# pubtatordb

## Overview

PubTator is an NCBI product that contains detailed annotations of abstracts found on PubMed. This makes it a very useful research tool. While PubTator does provide an API, the use of an API is inconvenient for high-throughput analyses and also requires a guaranteed internet connection. Querying a local PubTator database is better suited for high-throughput analyses. The package pubtatordb makes it easy to quickly start using a local copy of PubTator’s data.

## Installation

You can install the released version of pubtatordb from CRAN with:

install.packages("pubtatordb")

The version on GitHub can be downloaded using the devtools package with:

install.packages("devtools")
devtools::install_github("mamc-dci/pubtatordb")

## Example

# Load the package.
library(pubtatordb)

After loading the package, database setup and querying can be accomplished in four steps.

• Database setup
• Connect to the database
• Query the database

After the user manually creates a folder to store the data, the user can define the path to that folder and then download the data to that location:

# Download the data.
# Use the full path. Writing to the temp directory is not recommended.
download_pt(download_dir)

After defining the path to the download directory created above, the database can be created with:

# Define the data directory, a subdirectory of the above directory.

# Create the database.
pt_to_sql(
pubtator_path,
skip_behavior = FALSE,
remove_behavior = TRUE
)

If the .gz files from PubTator have already been extracted, their extraction can be skipped with the skip_behavior argument. After their insertion into the database, both the .gz and uncompressed files can be removed using the remove_behavior argument.

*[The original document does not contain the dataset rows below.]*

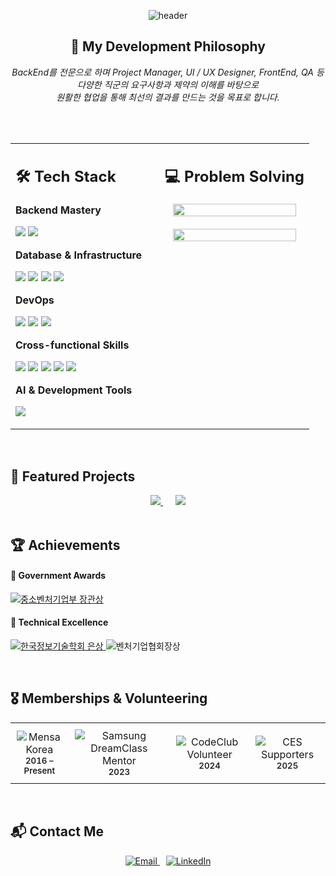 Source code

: <div align="center">

![header](https://capsule-render.vercel.app/api?type=waving&color=gradient&customColorList=0,2,2,5,30&height=250&section=header&text=Mutual%20Understanding,%20Mutual%20Growth&fontSize=35&fontColor=ffffff&animation=fadeIn&fontAlignY=35&desc=Backend%20Developer%20•%20Cross-functional%20Collaborator%20&descAlignY=55&descSize=16)

</div>

<div align="center">

## 🤝 **My Development Philosophy**
*BackEnd를 전문으로 하며 Project Manager, UI / UX Designer, FrontEnd, QA 등  
다양한 직군의 요구사항과 제약의 이해를 바탕으로   
원활한 협업을 통해 최선의 결과를 만드는 것을 목표로 합니다.*
</div>
<br/>
<br/>

<div align="center">
<table>
<tr>
<td width="50%" valign="top">

## 🛠️ **Tech Stack**

**Backend Mastery**  
<p>
<img src="https://img.shields.io/badge/Django-092E20?style=flat-square&logo=django&logoColor=white" />

<img src="https://img.shields.io/badge/Spring_Boot-6DB33F?style=flat-square&logo=spring-boot&logoColor=white" />
</p>

**Database & Infrastructure**  
<p>
<img src="https://img.shields.io/badge/MySQL-4479A1?style=flat-square&logo=mysql&logoColor=white" />

<img src="https://img.shields.io/badge/Redis-DC382D?style=flat-square&logo=redis&logoColor=white" />
<img src="https://img.shields.io/badge/Linux-FCC624?style=flat-square&logo=linux&logoColor=black" />
<img src="https://img.shields.io/badge/AWS_EC2-FF9900?style=flat-square&logo=googlecloudstorage&logoColor=white" />



</p>

**DevOps**  
<p>
<img src="https://img.shields.io/badge/Docker-2496ED?style=flat-square&logo=docker&logoColor=white" />
<img src="https://img.shields.io/badge/GitHub_Actions-2088FF?style=flat-square&logo=github-actions&logoColor=white" />
<img src="https://img.shields.io/badge/GitLab_CI-FC6D26?style=flat-square&logo=gitlab&logoColor=white" />

</p>


**Cross-functional Skills**  
<p>
<img src="https://img.shields.io/badge/Project_Management-FF6B6B?style=flat-square&logo=trello&logoColor=white" />
<img src="https://img.shields.io/badge/React_Native-20232A?style=flat-square&logo=react&logoColor=61DAFB" />
<img src="https://img.shields.io/badge/React-20232A?style=flat-square&logo=react&logoColor=61DAFB" />
<img src="https://img.shields.io/badge/Quality_Assurance-4CAF50?style=flat-square&logo=checkmarx&logoColor=white" />
<img src="https://img.shields.io/badge/UX_Design-9B59B6?style=flat-square&logo=Figma&logoColor=white" />
</p>


**AI & Development Tools**
<p>
<img src="https://img.shields.io/badge/Claude_Code-FF6B35?style=flat-square&logo=anthropic&logoColor=white" />
</p>

</td>
<td width="50%" valign="top">

## 💻 **Problem Solving**
<div align="center">
<a href="https://solved.ac/profile/ambition_kwon" target="_blank">
  <img src="http://mazassumnida.wtf/api/v2/generate_badge?boj=ambition_kwon" width="94%" />
</a>
</div>
<br/>
<div align="center">
<a href="https://solved.ac/profile/ambition_kwon" target="_blank">
  <img src="http://mazandi.herokuapp.com/api?handle=ambition_kwon" width="94%" />
</a>
</div>
</td>
</tr>
</table>
</div>

<br/>


## 🚀 **Featured Projects**

<div align="center">
  <a href="https://github.com/ambition-kwon/OpenSource-Supporter-BackEnd" target="_blank">
    <img src="https://github-readme-stats.vercel.app/api/pin/?username=ambition-kwon&repo=OpenSource-Supporter-BackEnd&theme=tokyonight&hide_border=true&border_radius=10" />
  </a>

  <a href="https://github.com/ambition-kwon/Fullip-Backend-Official" target="_blank" style="margin-left: 20px;">
    <img src="https://github-readme-stats.vercel.app/api/pin/?username=ambition-kwon&repo=Fullip-Backend-Official&theme=tokyonight&hide_border=true&border_radius=10" />
  </a>
</div>


<br/>


## 🏆 Achievements

#### 🥇 Government Awards
<p>
  <a href="https://www.veritas-a.com/news/articleView.html?idxno=527049" target="_blank" rel="noopener noreferrer">
    <img src="https://img.shields.io/badge/중소벤처기업부_장관상-FF6B35?style=for-the-badge&logoColor=white" alt="중소벤처기업부 장관상" />
  </a>
</p>

#### 🏅 Technical Excellence
<p>
  <a href="https://www.veritas-a.com/news/articleView.html?idxno=533461#google_vignette" target="_blank" rel="noopener noreferrer">
    <img src="https://img.shields.io/badge/한국정보기술학회_은상-45B7D1?style=for-the-badge&logoColor=white" alt="한국정보기술학회 은상" />
  </a>
  <img src="https://img.shields.io/badge/벤처기업협회장상-4ECDC4?style=for-the-badge&logoColor=white" alt="벤처기업협회장상" />
</p>

<br/>

## 🎖️ Memberships & Volunteering

<div align="center">

<table>
  <tr>
    <td align="center" style="padding:10px;">
      <img src="https://img.shields.io/badge/Mensa_Korea-1E40AF?style=for-the-badge&logo=Motorola&logoColor=white" alt="Mensa Korea" /><br/>
      <sub style="color:#222; font-weight:600;">2016 – Present</sub>
    </td>
    <td align="center" style="padding:10px;">
      <img src="https://img.shields.io/badge/Samsung_DreamClass_Mentor-FF6F3C?style=for-the-badge&logo=Samsung&logoColor=white" alt="Samsung DreamClass Mentor" /><br/>
      <sub style="color:#222; font-weight:600;">2023</sub>
    </td>
    <td align="center" style="padding:10px;">
      <img src="https://img.shields.io/badge/CodeClub_Volunteer-3CA14A?style=for-the-badge&logo=educative&logoColor=white" alt="CodeClub Volunteer" /><br/>
      <sub style="color:#222; font-weight:600;">2024</sub>
    </td>
    <td align="center" style="padding:10px;">
      <img src="https://img.shields.io/badge/2025_CES_Supporters-FFD700?style=for-the-badge&logo=vegas&logoColor=black" alt="CES Supporters" /><br/>
      <sub style="color:#222; font-weight:600;">2025</sub>
    </td>
  </tr>
</table>

</div>

<br/>


## 📬 Contact Me

<div align="center">

<a href="mailto:prince5390@gmail.com" target="_blank" rel="noopener noreferrer">
  <img src="https://img.shields.io/badge/Gmail-D14836?style=for-the-badge&logo=gmail&logoColor=white" alt="Email" />
</a>

<a href="https://www.linkedin.com/in/ambition-kwon/" target="_blank" rel="noopener noreferrer" style="margin-left:10px;">
  <img src="https://img.shields.io/badge/LinkedIn-0A66C2?style=for-the-badge&logo=lobsters&logoColor=white" alt="LinkedIn" />
</a>
</div>

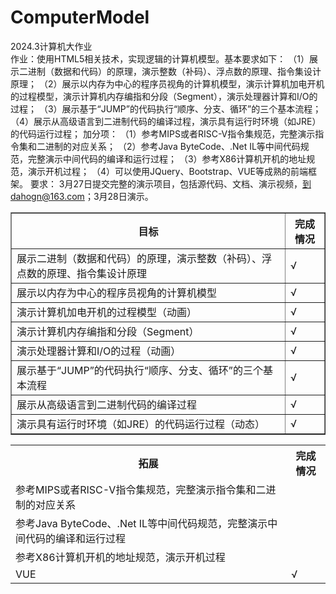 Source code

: # ComputerModel
2024.3计算机大作业<br>
作业：使用HTML5相关技术，实现逻辑的计算机模型。基本要求如下：
（1）展示二进制（数据和代码）的原理，演示整数（补码）、浮点数的原理、指令集设计原理；
（2）展示以内存为中心的程序员视角的计算机模型，演示计算机加电开机的过程模型，演示计算机内存编指和分段（Segment），演示处理器计算和I/O的过程；
（3）展示基于“JUMP”的代码执行“顺序、分支、循环”的三个基本流程；
（4）展示从高级语言到二进制代码的编译过程，演示具有运行时环境（如JRE）的代码运行过程；
加分项：
（1）参考MIPS或者RISC-V指令集规范，完整演示指令集和二进制的对应关系；
（2）参考Java ByteCode、.Net IL等中间代码规范，完整演示中间代码的编译和运行过程；
（3）参考X86计算机开机的地址规范，演示开机过程；
（4）可以使用JQuery、Bootstrap、VUE等成熟的前端框架。
要求：
3月27日提交完整的演示项目，包括源代码、文档、演示视频，到dahogn@163.com；3月28日演示。
<table border="1">
  <tr>
    <th>目标</th>
    <th>完成情况</th>
  </tr>
  <tr>
    <td>展示二进制（数据和代码）的原理，演示整数（补码）、浮点数的原理、指令集设计原理</td>
    <td>√</td>
  </tr>
  <tr>
    <td>展示以内存为中心的程序员视角的计算机模型</td>
    <td>√</td>
  </tr>
  <tr>
    <td>演示计算机加电开机的过程模型（动画）</td>
    <td>√</td>
  </tr><tr>
    <td>演示计算机内存编指和分段（Segment）</td>
    <td>√</td>
  </tr><tr>
    <td>演示处理器计算和I/O的过程（动画）</td>
    <td>√</td>
  </tr><tr>
    <td>展示基于“JUMP”的代码执行“顺序、分支、循环”的三个基本流程</td>
    <td>√</td>
  </tr><tr>
    <td>展示从高级语言到二进制代码的编译过程</td>
    <td>√</td>
  </tr><tr>
    <td>演示具有运行时环境（如JRE）的代码运行过程（动态）</td>
    <td>√</td>
  </tr>
  <table>
    <tr>
      <th>拓展</th>
      <th>完成情况</th>
    </tr>
    <tr>
      <td>参考MIPS或者RISC-V指令集规范，完整演示指令集和二进制的对应关系</td>
      <td></td>
    </tr>
    <tr>
      <td>参考Java ByteCode、.Net IL等中间代码规范，完整演示中间代码的编译和运行过程</td>
      <td></td>
    </tr>
    <tr>
      <td>参考X86计算机开机的地址规范，演示开机过程</td>
      <td></td>
    </tr>
    <tr>
      <td>VUE</td>
      <td>√</td>
    </tr>
  </table>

A connection can be created to the database using pt_connector. Note that this is a wrapper for the dbConnect function of the DBI package.

# Create a connection to the database.
db_con <- pt_connector(pubtator_path)

Querying the data is accomplished using the pt_select function. The first five rows of the gene table can be selected with:

# Query the data.
pt_select(
db_con,
"gene",
columns = NULL,
keys = NULL,
keytype = NULL,
limit = 5
)

The first five results for PMIDs in which the genes with ENTREZ IDs 7356 or 4199 were mentioned can be selected with:

# Query the data.
pt_select(
db_con,
"gene",
columns = c("PMID", "ENTREZID"),
keys = c("7356", "4199"),
keytype = "ENTREZID",
limit = 5
)

## Other tables

PubTator has several datasets. The names of tables in the database can be obtained with:

pt_tables(db_con)

The column names for a particular table can be accessed with:

pt_columns(db_con, "species")

## Note

The citation information for PubTator can be found on the PubTator website or with:

pubtator_citations()
#> Please cite PubTator in any publications:
#> 1. Wei CH et. al., PubTator: a Web-based text mining tool for assisting Biocuration, Nucleic acids research, 2013, 41 (W1): W518-W522. doi: 10.1093/nar/gkt44
#> 2. Wei CH et. al., Accelerating literature curation with text-mining tools: a case study of using PubTator to curate genes in PubMed abstracts, Database (Oxford), bas041, 2012
#> 3. Wei CH et. al., PubTator: A PubMed-like interactive curation system for document triage and literature curation, in Proceedings of BioCreative 2012 workshop, Washington DC, USA, 145-150, 2012

## Disclaimer

The views expressed are those of the author(s) and do not reflect the official policy of the Department of the Army, the Department of Defense or the U.S. Government.